Project Description

Integrated Modelling of Protein Complexes Via Single-shot regitration using DREAM

graphical_abstract
Graphical Abstract

Background

The Integrative Modelling Platform (IMP) provides a computational approach designed to model the structure of macromolecular assemblies. Using Bayesian inference, IMP models biomolecular systems ranging from small peptides to large macromolecular complexes by integrating data from experiments, statistical analyses, physical principles, and prior models.

IMP frames the construction of structural models as a computational optimization problem, where information about the assembly is encoded into a scoring function that evaluates candidate models. These scoring functions comprise terms known as restraints, which measure how well a model aligns with the information from which the restraint was derived. The restraints incorporate both general structural knowledge and specific details about the target structure. Consequently, a candidate model that scores well is consistent with all available information. The precision and accuracy of the resulting model improve with the amount and quality of information encoded in the restraints. Integrative modelling facilitates the incorporation of new and varied information, lowering the barrier for using incremental data that is typically not applied to structural characterization. Even when individual data types are relatively uninformative, the integration of multiple types can provide a comprehensive and accurate picture of an assembly. This approach often results in more precise and complete models than those based on single data sources (1).

Additionally, IMP offers a framework for both static and dynamic modelling, enhancing its utility across a range of biomolecular systems.

Approach

IMP is a powerful tool for modelling macromolecular assemblies, but several challenges must be addressed to enhance its accuracy and extend the scope of its applications. These challenges include optimizing model representation, expanding the variety of computable models, and incorporating diverse types of data (2). Additionally, there is a need for improved methods to score models, sample models, and analyze and interpret results. Currently, IMP employs Markov Chain Monte Carlo (MCMC) sampling to explore the space of possible models, which can be computationally expensive and slow. To address this, we propose developing IMPROViSeD an IMP-based software tool that models the structure of macromolecular assemblies using a bottom-up approach.
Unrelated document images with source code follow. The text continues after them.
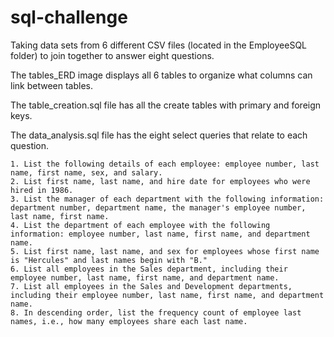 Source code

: # sql-challenge

Taking data sets from 6 different CSV files (located in the EmployeeSQL folder) to join together to answer eight questions.

The tables_ERD image displays all 6 tables to organize what columns can link between tables.

The table_creation.sql file has all the create tables with primary and foreign keys.

The data_analysis.sql file has the eight select queries that relate to each question.

	1. List the following details of each employee: employee number, last name, first name, sex, and salary.
	2. List first name, last name, and hire date for employees who were hired in 1986.
	3. List the manager of each department with the following information: department number, department name, the manager's employee number, last name, first name.
	4. List the department of each employee with the following information: employee number, last name, first name, and department name.
	5. List first name, last name, and sex for employees whose first name is "Hercules" and last names begin with "B."
	6. List all employees in the Sales department, including their employee number, last name, first name, and department name.
	7. List all employees in the Sales and Development departments, including their employee number, last name, first name, and department name.
	8. In descending order, list the frequency count of employee last names, i.e., how many employees share each last name.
Our approach will utilize the Distance Restraint and Energy Assisted Modelling (DREAM) algorithm, a novel method for modelling the structure of macromolecular assemblies (4). This algorithm follows a bottom-up strategy, building smaller substructures for regions with a high concentration of experimental data and consolidating them before modelling the rest of the protein-complex structure. This method improves structure conformance in the final models, ensuring higher compliance with experimental data. It provides a faster and scalable approach to modelling macromolecular assemblies by using a parallel-processed single-step assembly of complexes, as opposed to the conventional iterative assembly.

Motivation

Proteins are the driving forces behind cellular processes, participating in various biological functions such as signal transduction, gene regulation, and cell division. They do not act in isolation but collaborate with other proteins to form macromolecular assemblies. These assemblies are crucial for the cell’s proper functioning, performing complex tasks that no single protein can accomplish alone. Understanding the structure and dynamics of these assemblies is key to comprehending biological systems.
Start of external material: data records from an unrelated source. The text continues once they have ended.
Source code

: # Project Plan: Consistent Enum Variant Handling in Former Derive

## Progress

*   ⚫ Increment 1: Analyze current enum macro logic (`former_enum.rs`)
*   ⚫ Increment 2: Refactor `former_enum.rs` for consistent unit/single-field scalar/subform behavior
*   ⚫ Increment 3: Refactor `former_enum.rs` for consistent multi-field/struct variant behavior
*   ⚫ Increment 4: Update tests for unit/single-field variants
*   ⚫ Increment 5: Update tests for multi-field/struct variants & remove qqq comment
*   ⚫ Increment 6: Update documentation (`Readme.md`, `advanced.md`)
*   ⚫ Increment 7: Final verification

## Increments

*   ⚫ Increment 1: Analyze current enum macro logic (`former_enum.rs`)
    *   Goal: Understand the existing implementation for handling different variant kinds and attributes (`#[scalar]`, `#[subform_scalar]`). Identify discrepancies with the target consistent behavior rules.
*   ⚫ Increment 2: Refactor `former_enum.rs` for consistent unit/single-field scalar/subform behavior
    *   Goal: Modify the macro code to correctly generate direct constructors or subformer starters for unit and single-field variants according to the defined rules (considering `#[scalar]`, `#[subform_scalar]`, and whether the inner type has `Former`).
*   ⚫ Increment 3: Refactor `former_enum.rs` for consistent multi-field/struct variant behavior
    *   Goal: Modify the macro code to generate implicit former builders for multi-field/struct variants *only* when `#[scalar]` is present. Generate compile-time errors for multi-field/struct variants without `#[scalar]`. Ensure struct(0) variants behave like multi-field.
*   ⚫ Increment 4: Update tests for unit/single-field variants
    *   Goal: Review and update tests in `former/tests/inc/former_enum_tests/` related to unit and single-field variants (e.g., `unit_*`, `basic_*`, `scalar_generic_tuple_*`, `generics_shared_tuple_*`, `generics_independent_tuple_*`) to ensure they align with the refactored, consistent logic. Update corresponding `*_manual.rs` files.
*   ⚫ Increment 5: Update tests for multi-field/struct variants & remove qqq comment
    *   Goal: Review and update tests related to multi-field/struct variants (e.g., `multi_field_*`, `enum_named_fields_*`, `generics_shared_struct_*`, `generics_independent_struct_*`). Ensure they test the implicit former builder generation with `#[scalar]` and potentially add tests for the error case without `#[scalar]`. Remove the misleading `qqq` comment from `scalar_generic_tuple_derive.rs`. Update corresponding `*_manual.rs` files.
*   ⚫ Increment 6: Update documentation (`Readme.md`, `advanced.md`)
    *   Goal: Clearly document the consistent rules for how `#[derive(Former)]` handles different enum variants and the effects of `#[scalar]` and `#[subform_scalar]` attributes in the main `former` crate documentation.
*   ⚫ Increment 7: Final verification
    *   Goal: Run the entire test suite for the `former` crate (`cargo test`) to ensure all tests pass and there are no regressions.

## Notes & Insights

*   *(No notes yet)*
However, the inability to determine the structure of macromolecular assemblies has been a significant obstacle in structural biology. Initially, NMR problems were addressed using distance geometry, but its lack of scalability limited its utility (5). This led to a focus on molecular dynamics, MCMC, and other methods, which are computationally intensive. Modelling the structure and dynamics of macromolecular assemblies can provide in sights into the workings, evolution, control, and design of biological systems. Our iGEM project aims to use Integrative Modelling Platform (IMP) with the DREAM algorithm to build models of macromolecular assemblies using a bottom-up approach, overcoming existing bottlenecks.

References

  1. Russel D, Lasker K, Webb B, Velázquez-Muriel J, Tjioe E, et al. (2012) Putting the Pieces Together: Integrative Modelling Platform Software for Structure Determination of Macromolecular Assemblies.
  2. Andrej Sali, From integrative structural biology to cell biology, Journal of Biological Chemistry, Volume 296, 2021.
  3. Arvindekar, Shreyas, Kartik Majila, and Shruthi Viswanath. "Recent methods from statistical inference and machine learning to improve integrative modelling of macromolecular assemblies." arXiv preprint arXiv:2401.17894 (2024).
  4. Das, Niladri Ranajan et al. “DREAMweb: An online tool for graph-based modelling of NMR protein structure.” Proteomics, e2300379. 17 Apr. 2024.
  5. Das NR, Chaudhury KN, Pal D. Improved NMR-data-compliant protein structure modelling captures context-dependent variations and expands the scope of functional inference. Proteins. 2023; 91(3): 412-435.